To do ->
Reproduce all the data verbatim.

[Items listed in a dataset]
BEGIN
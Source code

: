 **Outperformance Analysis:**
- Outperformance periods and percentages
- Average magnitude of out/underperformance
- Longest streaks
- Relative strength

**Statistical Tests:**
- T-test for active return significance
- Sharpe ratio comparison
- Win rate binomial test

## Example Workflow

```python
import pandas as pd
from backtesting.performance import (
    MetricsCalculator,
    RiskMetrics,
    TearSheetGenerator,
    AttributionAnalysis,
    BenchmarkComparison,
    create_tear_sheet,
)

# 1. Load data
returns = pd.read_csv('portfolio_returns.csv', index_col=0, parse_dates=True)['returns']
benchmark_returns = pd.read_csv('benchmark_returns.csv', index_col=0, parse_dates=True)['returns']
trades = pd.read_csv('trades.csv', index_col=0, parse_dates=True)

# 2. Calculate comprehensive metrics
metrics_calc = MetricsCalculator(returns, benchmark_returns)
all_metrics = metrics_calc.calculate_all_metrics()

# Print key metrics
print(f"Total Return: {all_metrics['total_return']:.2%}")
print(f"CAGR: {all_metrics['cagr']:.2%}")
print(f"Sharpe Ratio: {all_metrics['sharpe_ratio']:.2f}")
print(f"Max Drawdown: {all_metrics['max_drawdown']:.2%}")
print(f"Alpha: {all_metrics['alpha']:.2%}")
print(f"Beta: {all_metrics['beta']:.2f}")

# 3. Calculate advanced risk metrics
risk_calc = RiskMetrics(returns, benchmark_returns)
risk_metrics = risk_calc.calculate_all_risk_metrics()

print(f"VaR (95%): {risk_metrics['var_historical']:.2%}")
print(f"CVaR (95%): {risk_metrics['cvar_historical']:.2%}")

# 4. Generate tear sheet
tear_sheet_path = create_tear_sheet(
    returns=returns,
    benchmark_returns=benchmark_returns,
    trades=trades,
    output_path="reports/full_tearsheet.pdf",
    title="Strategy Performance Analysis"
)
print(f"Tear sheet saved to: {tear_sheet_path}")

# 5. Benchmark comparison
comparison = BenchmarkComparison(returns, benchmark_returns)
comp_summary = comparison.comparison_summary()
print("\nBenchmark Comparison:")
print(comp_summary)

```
END
Exercise result ->
Source code

: **Outperformance Analysis:**
- Outperformance periods and percentages
- Average magnitude of out/underperformance
- Longest streaks
- Relative strength

**Statistical Tests:**
- T-test for active return significance
- Sharpe ratio comparison
- Win rate binomial test

## Example Workflow

```python
import pandas as pd
from backtesting.performance import (
    MetricsCalculator,
    RiskMetrics,
    TearSheetGenerator,
    AttributionAnalysis,
    BenchmarkComparison,
    create_tear_sheet,
)

# 1. Load data
returns = pd.read_csv('portfolio_returns.csv', index_col=0, parse_dates=True)['returns']
benchmark_returns = pd.read_csv('benchmark_returns.csv', index_col=0, parse_dates=True)['returns']
trades = pd.read_csv('trades.csv', index_col=0, parse_dates=True)

# 2. Calculate comprehensive metrics
metrics_calc = MetricsCalculator(returns, benchmark_returns)
all_metrics = metrics_calc.calculate_all_metrics()

# Print key metrics
print(f"Total Return: {all_metrics['total_return']:.2%}")
print(f"CAGR: {all_metrics['cagr']:.2%}")
print(f"Sharpe Ratio: {all_metrics['sharpe_ratio']:.2f}")
print(f"Max Drawdown: {all_metrics['max_drawdown']:.2%}")
print(f"Alpha: {all_metrics['alpha']:.2%}")
print(f"Beta: {all_metrics['beta']:.2f}")

# 3. Calculate advanced risk metrics
risk_calc = RiskMetrics(returns, benchmark_returns)
risk_metrics = risk_calc.calculate_all_risk_metrics()

print(f"VaR (95%): {risk_metrics['var_historical']:.2%}")
print(f"CVaR (95%): {risk_metrics['cvar_historical']:.2%}")

# 4. Generate tear sheet
tear_sheet_path = create_tear_sheet(
    returns=returns,
    benchmark_returns=benchmark_returns,
    trades=trades,
    output_path="reports/full_tearsheet.pdf",
    title="Strategy Performance Analysis"
)
print(f"Tear sheet saved to: {tear_sheet_path}")

# 5. Benchmark comparison
comparison = BenchmarkComparison(returns, benchmark_returns)
comp_summary = comparison.comparison_summary()
print("\nBenchmark Comparison:")
print(comp_summary)

```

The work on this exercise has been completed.